Tribunal Administratif de Paris — Décision N° TA75-2323462

mercredi 5 juin 2024

JuridictionTribunal Administratif de Paris
SectionTribunal Administratif de Paris
N° DossierTA75-2323462
TypeDécision
PublicationC
Formation1re Section - 1re Chambre
Avocat requérantORHANT

Texte intégral

Vu la procédure suivante :

Par une requête, enregistrée le 12 octobre 2023, et un mémoire complémentaire non communiqué, enregistré le 16 mai 2024 M. A B, répresenté par Me Orhant demande au tribunal :

1°) de l'admettre au bénéfice de l'aide juridictionnelle ;

2°) d'annuler la décision du 16 août 2023 par laquelle le directeur territorial de l'office français de l'immigration et de l'intégration (OFII) de Paris a mis fin à son bénéfice des conditions matérielles d'accueil ;

3°) d'enjoindre au directeur général de l'OFII de le rétablir dans ses conditions matérielles d'accueil et de lui verser l'allocation de demandeur d'asile à titre rétroactif depuis la cessation dans un délai de trois jours à compter de la décision à intervenir, sous astreinte de 50 euros par jour de retard ;

4°) de mettre à la charge de l'Etat la somme de 1 500 euros au bénéfice de son conseil au titre des dispositions des articles L. 761-1 du code de justice administrative et 37 de la loi du

10 juillet 1991, en cas d'octroi de l'aide juridictionnelle, ou de lui verser la même somme en application de l'article L. 761-1 du code de justice administrative dans le cas où il ne serait pas admis au bénéfice de l'aide juridictionnelle.

Il soutient que :

- la décision est entachée d'un défaut de motivation et d'examen de sa situation au regard de l'article D.551-16 du code de l'entrée et du séjour des étrangers et du droit d'asile faute de préciser l'Etat vers lequel l'intéressé avait été transféré ni la circonstance que ce dernier le menaçait de l'éloigner vers l'Afghanistan ;

- l'OFII doit prouver que l'intéressé a bénéficié d'un entretien sur sa vulnérabilité ;

- l'OFII doit prouver que l'intéressé a eu la possibilité de faire valoir ses observations dans un délai de quinze jours en application de l'article L.551-15 et de l'article D.551-18 du code de l'entrée et du séjour des étrangers et du droit d'asile ;

- la décision attaquée est entachée d'une erreur de droit au regard de l'article L. 551-16 du code de l'entrée et du séjour des étrangers et du droit d'asile et il a respecté l'ensemble de ses obligations ;

- elle est entachée d'une erreur manifeste d'appréciation de ses conséquences sur la situation de l'intéressé qui n'avait pas compris les conséquences d'un retour en France, motivé par sa crainte d'un éloignement vers l'Afghanistan et qui vit actuellement dans la rue, sans ressources.

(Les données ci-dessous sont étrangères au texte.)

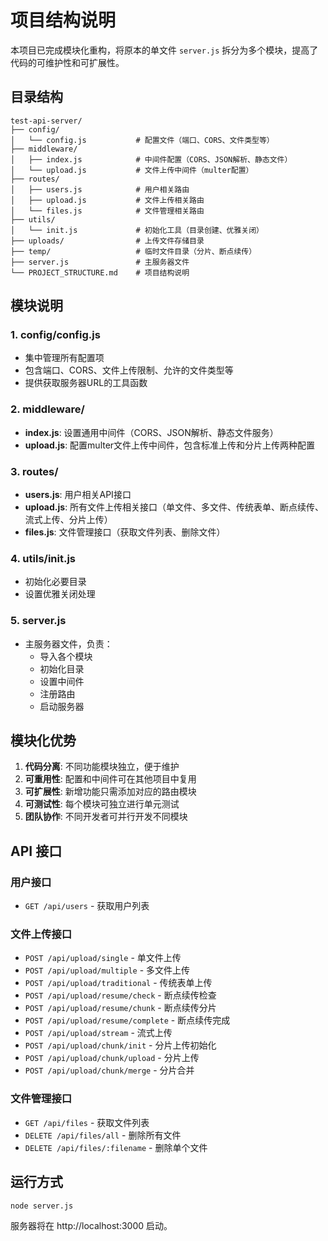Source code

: # 项目结构说明

本项目已完成模块化重构，将原本的单文件 `server.js` 拆分为多个模块，提高了代码的可维护性和可扩展性。

## 目录结构

```
test-api-server/
├── config/
│   └── config.js           # 配置文件（端口、CORS、文件类型等）
├── middleware/
│   ├── index.js            # 中间件配置（CORS、JSON解析、静态文件）
│   └── upload.js           # 文件上传中间件（multer配置）
├── routes/
│   ├── users.js            # 用户相关路由
│   ├── upload.js           # 文件上传相关路由
│   └── files.js            # 文件管理相关路由
├── utils/
│   └── init.js             # 初始化工具（目录创建、优雅关闭）
├── uploads/                # 上传文件存储目录
├── temp/                   # 临时文件目录（分片、断点续传）
├── server.js               # 主服务器文件
└── PROJECT_STRUCTURE.md    # 项目结构说明
```

## 模块说明

### 1. config/config.js
- 集中管理所有配置项
- 包含端口、CORS、文件上传限制、允许的文件类型等
- 提供获取服务器URL的工具函数

### 2. middleware/
- **index.js**: 设置通用中间件（CORS、JSON解析、静态文件服务）
- **upload.js**: 配置multer文件上传中间件，包含标准上传和分片上传两种配置

### 3. routes/
- **users.js**: 用户相关API接口
- **upload.js**: 所有文件上传相关接口（单文件、多文件、传统表单、断点续传、流式上传、分片上传）
- **files.js**: 文件管理接口（获取文件列表、删除文件）

### 4. utils/init.js
- 初始化必要目录
- 设置优雅关闭处理

### 5. server.js
- 主服务器文件，负责：
  - 导入各个模块
  - 初始化目录
  - 设置中间件
  - 注册路由
  - 启动服务器

## 模块化优势

1. **代码分离**: 不同功能模块独立，便于维护
2. **可重用性**: 配置和中间件可在其他项目中复用
3. **可扩展性**: 新增功能只需添加对应的路由模块
4. **可测试性**: 每个模块可独立进行单元测试
5. **团队协作**: 不同开发者可并行开发不同模块

## API 接口

### 用户接口
- `GET /api/users` - 获取用户列表

### 文件上传接口
- `POST /api/upload/single` - 单文件上传
- `POST /api/upload/multiple` - 多文件上传
- `POST /api/upload/traditional` - 传统表单上传
- `POST /api/upload/resume/check` - 断点续传检查
- `POST /api/upload/resume/chunk` - 断点续传分片
- `POST /api/upload/resume/complete` - 断点续传完成
- `POST /api/upload/stream` - 流式上传
- `POST /api/upload/chunk/init` - 分片上传初始化
- `POST /api/upload/chunk/upload` - 分片上传
- `POST /api/upload/chunk/merge` - 分片合并

### 文件管理接口
- `GET /api/files` - 获取文件列表
- `DELETE /api/files/all` - 删除所有文件
- `DELETE /api/files/:filename` - 删除单个文件

## 运行方式

```bash
node server.js
```

服务器将在 http://localhost:3000 启动。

Par un mémoire en défense, enregistré le 2 mai 2024, le directeur général de l'OFII conclut au rejet de la requête.

Il sollicite la substitution de base légale de la décision au profit des dispositions du 3° de l'article L.551-15 du code de l'entrée et du séjour des étrangers et du droit d'asile en faisant valoir que l'intéressé a été transféré aux autorités belges le 24 mars 2023 et soutient que les moyens soulevés par ce dernier ne sont pas fondés.

Vu les autres pièces du dossier.

Vu :

- le code de l'entrée et du séjour des étrangers et du droit d'asile ;

- le code de justice administrative.

La présidente de la formation de jugement a dispensé la rapporteure publique, sur sa proposition, de prononcer des conclusions à l'audience.

Les parties ont été régulièrement averties du jour de l'audience.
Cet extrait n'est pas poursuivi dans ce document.